EXTRACTED RECORDS below:

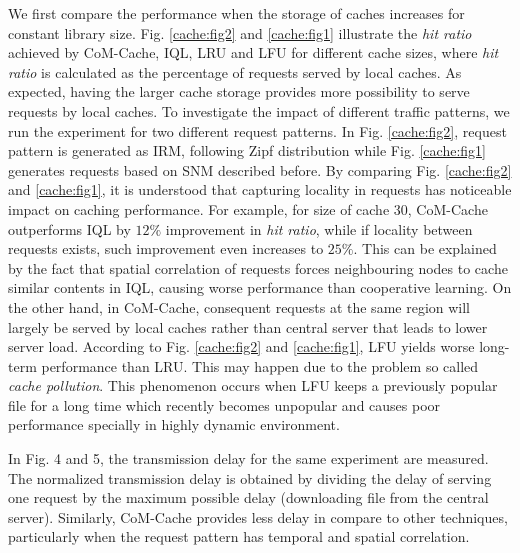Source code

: \documentclass[journal,onecolumn]{IEEEtran}
\begin{document}
We first compare the performance when the storage of caches increases for constant library size. Fig. \ref{cache:fig2} and \ref{cache:fig1} illustrate the \textit{hit ratio} achieved by CoM-Cache, IQL, LRU and LFU for different cache sizes, where \textit{hit ratio} is calculated as the percentage of requests served by local caches.
As expected, having the larger cache storage provides more possibility to serve requests by local caches.  
To investigate the impact of different traffic patterns, we run the experiment for two different request patterns. In Fig. \ref{cache:fig2}, request pattern is generated as IRM, following Zipf distribution while Fig. \ref{cache:fig1} generates requests based on SNM described before. By comparing Fig. \ref{cache:fig2} and \ref{cache:fig1}, it is understood that capturing locality in requests has noticeable impact on caching performance. For example, for size of cache $30$, CoM-Cache outperforms IQL by $12\%$ improvement in \textit{hit ratio}, while if locality between requests exists, such improvement even increases to $25\%$. This can be explained by the fact that spatial correlation of requests forces neighbouring nodes to cache similar contents in IQL, causing worse performance than cooperative learning. On the other hand, in CoM-Cache, consequent requests at the same region will largely be served by local caches rather than central server that leads to lower server load.
According to Fig. \ref{cache:fig2} and \ref{cache:fig1}, LFU yields worse long-term performance than LRU. This may happen due to the problem so called \textit{cache pollution}. This phenomenon occurs when LFU keeps a previously popular file for a long time which recently becomes unpopular and causes poor performance specially in highly dynamic environment.

In Fig. 4 and 5, the transmission delay for the same experiment are measured. The normalized transmission delay is obtained by dividing the delay of serving one request by the maximum possible delay (downloading file from the central server). Similarly, CoM-Cache provides less delay in compare to other techniques, particularly when the request pattern has temporal and spatial correlation.


%
%
%
\end{document}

End of EXTRACTED RECORDS.

*EXERCISE DETAILS*: Once the pictures are set aside, repeat the data above exactly.

*SOLVED EXERCISE*:
Source code

: \documentclass[journal,onecolumn]{IEEEtran}
\begin{document}
We first compare the performance when the storage of caches increases for constant library size. Fig. \ref{cache:fig2} and \ref{cache:fig1} illustrate the \textit{hit ratio} achieved by CoM-Cache, IQL, LRU and LFU for different cache sizes, where \textit{hit ratio} is calculated as the percentage of requests served by local caches.
As expected, having the larger cache storage provides more possibility to serve requests by local caches.  
To investigate the impact of different traffic patterns, we run the experiment for two different request patterns. In Fig. \ref{cache:fig2}, request pattern is generated as IRM, following Zipf distribution while Fig. \ref{cache:fig1} generates requests based on SNM described before. By comparing Fig. \ref{cache:fig2} and \ref{cache:fig1}, it is understood that capturing locality in requests has noticeable impact on caching performance. For example, for size of cache $30$, CoM-Cache outperforms IQL by $12\%$ improvement in \textit{hit ratio}, while if locality between requests exists, such improvement even increases to $25\%$. This can be explained by the fact that spatial correlation of requests forces neighbouring nodes to cache similar contents in IQL, causing worse performance than cooperative learning. On the other hand, in CoM-Cache, consequent requests at the same region will largely be served by local caches rather than central server that leads to lower server load.
According to Fig. \ref{cache:fig2} and \ref{cache:fig1}, LFU yields worse long-term performance than LRU. This may happen due to the problem so called \textit{cache pollution}. This phenomenon occurs when LFU keeps a previously popular file for a long time which recently becomes unpopular and causes poor performance specially in highly dynamic environment.

In Fig. 4 and 5, the transmission delay for the same experiment are measured. The normalized transmission delay is obtained by dividing the delay of serving one request by the maximum possible delay (downloading file from the central server). Similarly, CoM-Cache provides less delay in compare to other techniques, particularly when the request pattern has temporal and spatial correlation.


%
%
%
\end{document}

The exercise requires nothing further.